It appears to be an idiosyncratic reading which spread after D&D's release.
While I haven't read every possible miniature wargame, sources suggest that the dice notation was an invention of Dungeons & Dragons after its release, and that the varying "dee" and "die" pronunciations arose thereafter.
According to Playing at the World, a book which details the history of D&D, most wargames before D&D used either readily available six-sided dice, or twenty-sided dice marked 0-9 and used for percentages (e.g. Tractics (1971)). Full sets of polyhedral dice (d4, d6, d8, d12 and d20, but not d10) were sold in 1973, and their use was pioneered by Original D&D (1974), but the dice notation was not yet used.
The specific term "die (number)" was used in the original D&D to refer to a result of a roll, not a die type. For example, the bandits listing in Monsters & Treasure (1974), p.5:
If there are over 200 bandits there will be a 50% chance for a Magic-User (die 1-4 = 10th level, die 5-6 = 11th level) and a 25% chance for a Cleric of the 8th level.
TSR's Fight in the Skies (1975) (video) used percentile dice, but not the "d20" type notation. The need for such notation was likely derived from the high variety of dice used by D&D. "Fight in the Skies" says in places "roll two dice", without notation. Even the AD&D Monster Manual (1977) did not yet use dice notation.
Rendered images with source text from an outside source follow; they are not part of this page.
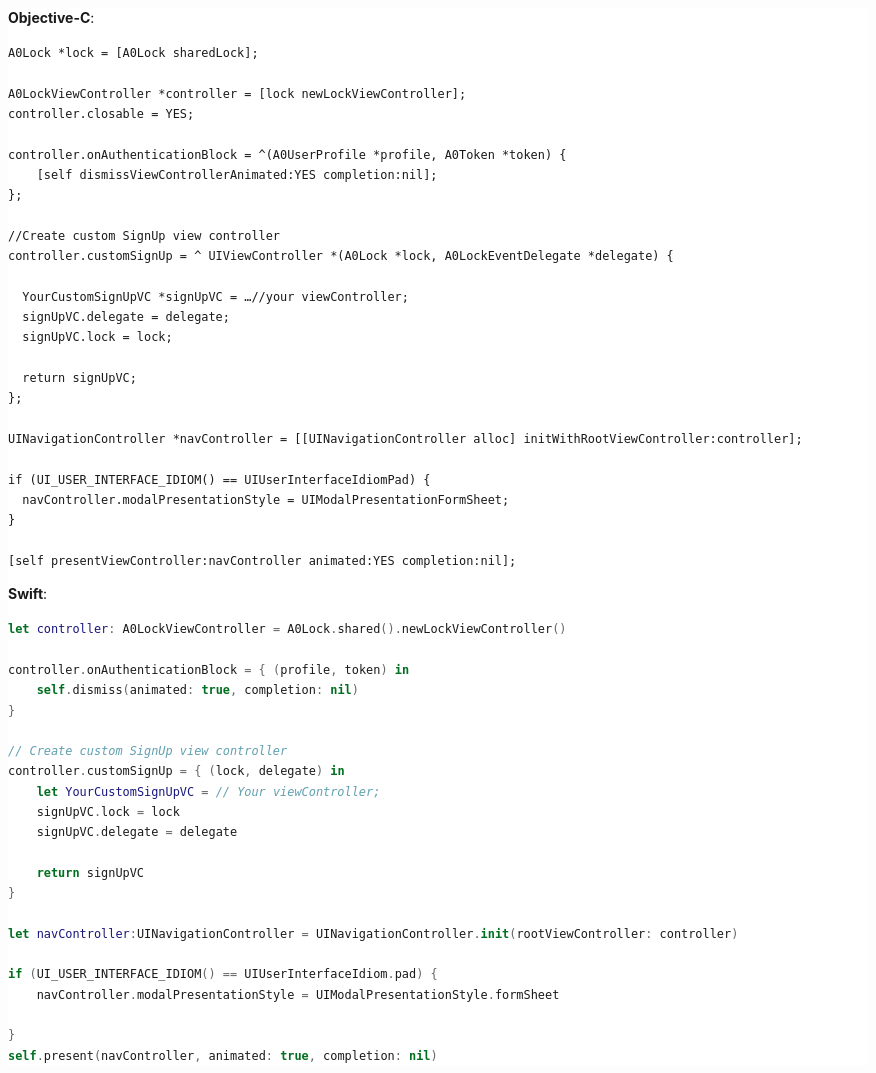 **Objective-C**:

```objc
A0Lock *lock = [A0Lock sharedLock];

A0LockViewController *controller = [lock newLockViewController];
controller.closable = YES;

controller.onAuthenticationBlock = ^(A0UserProfile *profile, A0Token *token) {
    [self dismissViewControllerAnimated:YES completion:nil];
};

//Create custom SignUp view controller
controller.customSignUp = ^ UIViewController *(A0Lock *lock, A0LockEventDelegate *delegate) {

  YourCustomSignUpVC *signUpVC = …//your viewController;
  signUpVC.delegate = delegate;
  signUpVC.lock = lock;

  return signUpVC;
};

UINavigationController *navController = [[UINavigationController alloc] initWithRootViewController:controller];

if (UI_USER_INTERFACE_IDIOM() == UIUserInterfaceIdiomPad) {
  navController.modalPresentationStyle = UIModalPresentationFormSheet;
}

[self presentViewController:navController animated:YES completion:nil];
```

**Swift**:

```swift
let controller: A0LockViewController = A0Lock.shared().newLockViewController()

controller.onAuthenticationBlock = { (profile, token) in
    self.dismiss(animated: true, completion: nil)
}

// Create custom SignUp view controller
controller.customSignUp = { (lock, delegate) in
    let YourCustomSignUpVC = // Your viewController;
    signUpVC.lock = lock
    signUpVC.delegate = delegate

    return signUpVC
}

let navController:UINavigationController = UINavigationController.init(rootViewController: controller)

if (UI_USER_INTERFACE_IDIOM() == UIUserInterfaceIdiom.pad) {
    navController.modalPresentationStyle = UIModalPresentationStyle.formSheet

}
self.present(navController, animated: true, completion: nil)
```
The earliest use of dice notation that I'm aware of is Dragon #7 (June 1977), What To Do When the Dog Eats Your Dice, by Omar Kwalish, an alias of Tim Kask. Here he refers to six-sided dice as "D6", printing a table from Fight in the Skies to allow d6s to simulate percentile dice (suggesting that polyhedral dice were still uncommon). In his recent YouTube video series, Kask does not use the pronunciation "die", suggesting perhaps that it was never standard pronunciation at TSR.
The Player's Handbook (1978) introduces dice notation, but does not define a pronunciation. For example:
The cleric has an eight-sided die (d8) per level to determine how many hit points (q.v.) he or she has.
The AD&D 1st edition Dungeon Masters Guide (1979) uses the term "die (X)" in two tables: on page 172, referring to a result of 6 or 7 on the die; and page 206, where "die 20" refers (presumably) to a roll of 20 on the die, i.e. a critical hit. We might infer from this that Gygax himself did not pronounce "d20" as "die 20", otherwise the term "die 20" would not make sense here.
However, the pronunciation "die 20" is used by Len Lakofka, early D&D contributor who gamed with Gygax and had influence on AD&D, though he did not work directly at TSR as Gygax and Kask did. "Die 20" doesn't appear in any official work, but it does appear in Lakofka's self-published free work Devilspawn (2009), pp.98-110:
Roll six die four and bring them in based on that die roll.
In the event of an encounter, roll a second time on die 20 and consult the table below:
In other words, it's likely that Lakofka is among the earliest influential inviduals to pronounce "d" as "die", for which it is ultimately an abbreviation. Similar idiosyncratic pronunciations of words sometimes occur in the D&D community, particularly pre-Internet, when one has only seen obscure terminology written, and only heard it spoken within the D&D community.
My educated guess is that it arose at some point during the development of AD&D between 1976 and 1979, perhaps linked to Lakofka's involvement or arising independently in the D&D community, and spread by word of mouth despite not being formally defined in any official TSR sourcebook.
For more information from sources who were there at the time, you could contact Tim Kask, who has a good chance of responding to comments on his YouTube channel (such as on his latest video); and on the Dragonsfoot Forums, an OD&D forum where Len Lakofka himself sometimes posts.